As they talked, there was no defense made of any idea, no argument, justdescription. And slowly the descriptions came together. My mind began to make connections, too. It was a continuation of what they had done with the city – listen to each of the parts of the landscape and let them melt together in our minds. The group was like a mirror to the city. It explored what the landscape might be and let it emerge through the descriptions — without judgment and with great appreciation of each of the pieces.

This experience reminded me a great deal of a story that a dear friend of mine told of a time when she went to Panama to work with the indigenous people there. They had to make a decision about whether to allow a highway to be built across their nation.

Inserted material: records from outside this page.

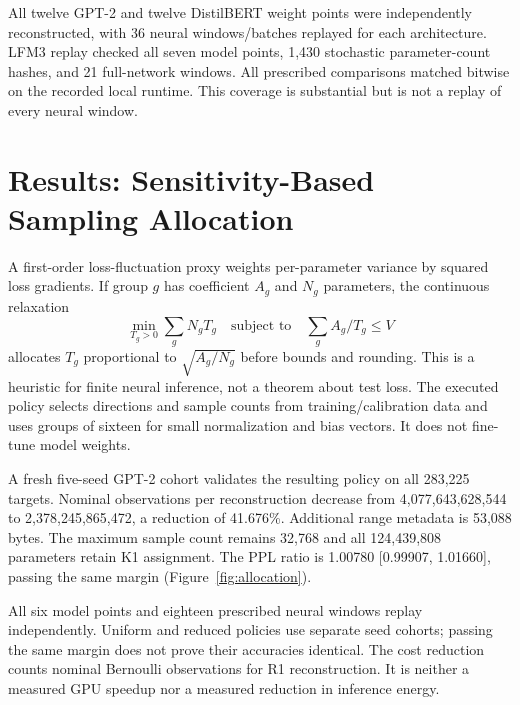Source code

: \documentclass[11pt]{article}
\begin{document}
All twelve GPT-2 and twelve DistilBERT weight points were independently reconstructed, with 36 neural windows/batches replayed for each architecture. LFM3 replay checked all seven model points, 1,430 stochastic parameter-count hashes, and 21 full-network windows. All prescribed comparisons matched bitwise on the recorded local runtime. This coverage is substantial but is not a replay of every neural window.

\section{Results: Sensitivity-Based Sampling Allocation}
A first-order loss-fluctuation proxy weights per-parameter variance by squared loss gradients. If group $g$ has coefficient $A_g$ and $N_g$ parameters, the continuous relaxation
\begin{equation}
 \min_{T_g>0}\sum_g N_gT_g\quad\text{subject to}\quad
 \sum_g A_g/T_g\leq V
\end{equation}
allocates $T_g$ proportional to $\sqrt{A_g/N_g}$ before bounds and rounding. This is a heuristic for finite neural inference, not a theorem about test loss. The executed policy selects directions and sample counts from training/calibration data and uses groups of sixteen for small normalization and bias vectors. It does not fine-tune model weights.

A fresh five-seed GPT-2 cohort validates the resulting policy on all 283,225 targets. Nominal observations per reconstruction decrease from 4,077,643,628,544 to 2,378,245,865,472, a reduction of 41.676\%. Additional range metadata is 53,088 bytes. The maximum sample count remains 32,768 and all 124,439,808 parameters retain K1 assignment. The PPL ratio is 1.00780 [0.99907, 1.01660], passing the same margin (Figure~\ref{fig:allocation}).

All six model points and eighteen prescribed neural windows replay independently. Uniform and reduced policies use separate seed cohorts; passing the same margin does not prove their accuracies identical. The cost reduction counts nominal Bernoulli observations for R1 reconstruction. It is neither a measured GPU speedup nor a measured reduction in inference energy.

\end{document}
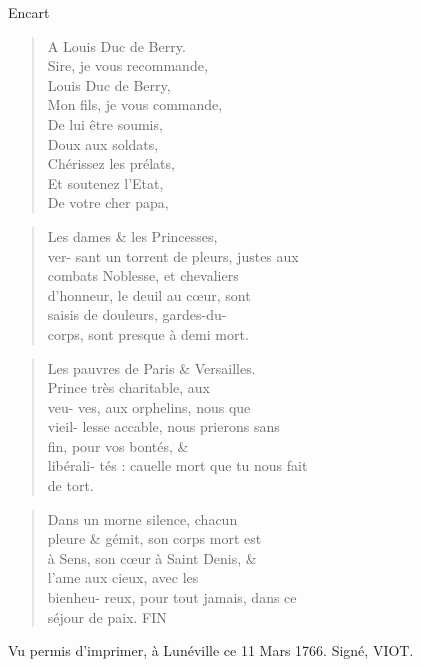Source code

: \begin{diary}{Encart}{}
        \begin{verse}A Louis Duc de Berry.\\Sire, je vous recommande,\\Louis Duc de Berry,\\Mon fils, je vous commande,\\De lui être soumis,\\Doux aux soldats,\\Chérissez les prélats,\\Et soutenez l’Etat,\\De votre cher papa,\\\end{verse}
        \bigskip

        \begin{verse}Les dames \& les Princesses, \\ver-
                                    sant un torrent de pleurs, justes aux\\combats Noblesse, et chevaliers\\d'honneur, le deuil au cœur, sont\\saisis de douleurs, gardes-du-\\corps, sont presque à demi mort.\\\end{verse}
        \bigskip

        \begin{verse}Les pauvres de Paris \&
                                    Versailles.\\Prince très charitable, aux \\veu-
                                    ves, aux orphelins, nous que\\vieil-
                                    lesse accable, nous prierons sans\\fin, pour vos bontés, \& \\libérali-
                                    tés : cauelle mort que tu nous fait\\de tort.\\\end{verse}
        \bigskip

        \begin{verse}Dans un morne silence, chacun\\pleure \& gémit, son corps mort est\\à Sens, son cœur à Saint Denis, \&\\l'ame aux cieux, avec les \\bienheu-
                                    reux, pour tout jamais, dans ce\\séjour de paix. FIN\\\end{verse}
        \bigskip

         Vu permis d’imprimer, à Lunéville ce 11 Mars
                                 1766. Signé, VIOT.
                           \bigskip

        \end{diary}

She remembers the entire population was assembled to begin the meeting. She hoped that it would be done in 3 hours, yet it lasted three days. What was so amazing to her, aside from the length, was that the people from the nation only told stories. They told stories about yesterday, about last week; they told their legends. They told the same stories over and over again. At the end of three days, the people began to dissipate, and when she asked what was happening, she was told that the decision had been made. From many stories came a single decision that just emerged. I felt I was observing the same phenomenon.

The people at the conference had used the inspiration of the landscape of Reggio Emilia to inform what they did. They allowed the stories from this city to enter into them. Nothing was explicit. They were simply letting the connections of landscape of this place be absorbed and become a part of them. Then they let this shape what they saw about themselves as they worked together.

When I returned to their web site, there it was – “our purpose is to build something together.” This group allows appreciative inquiry to act as a philosophy, not a process. It allows the landscape of strengths to shape the thinking. Regardless of where they meet, they invite the landscape in as they “build something together.”

Yes, something had been built in me, too. Landscape is so much more than what I see out my window.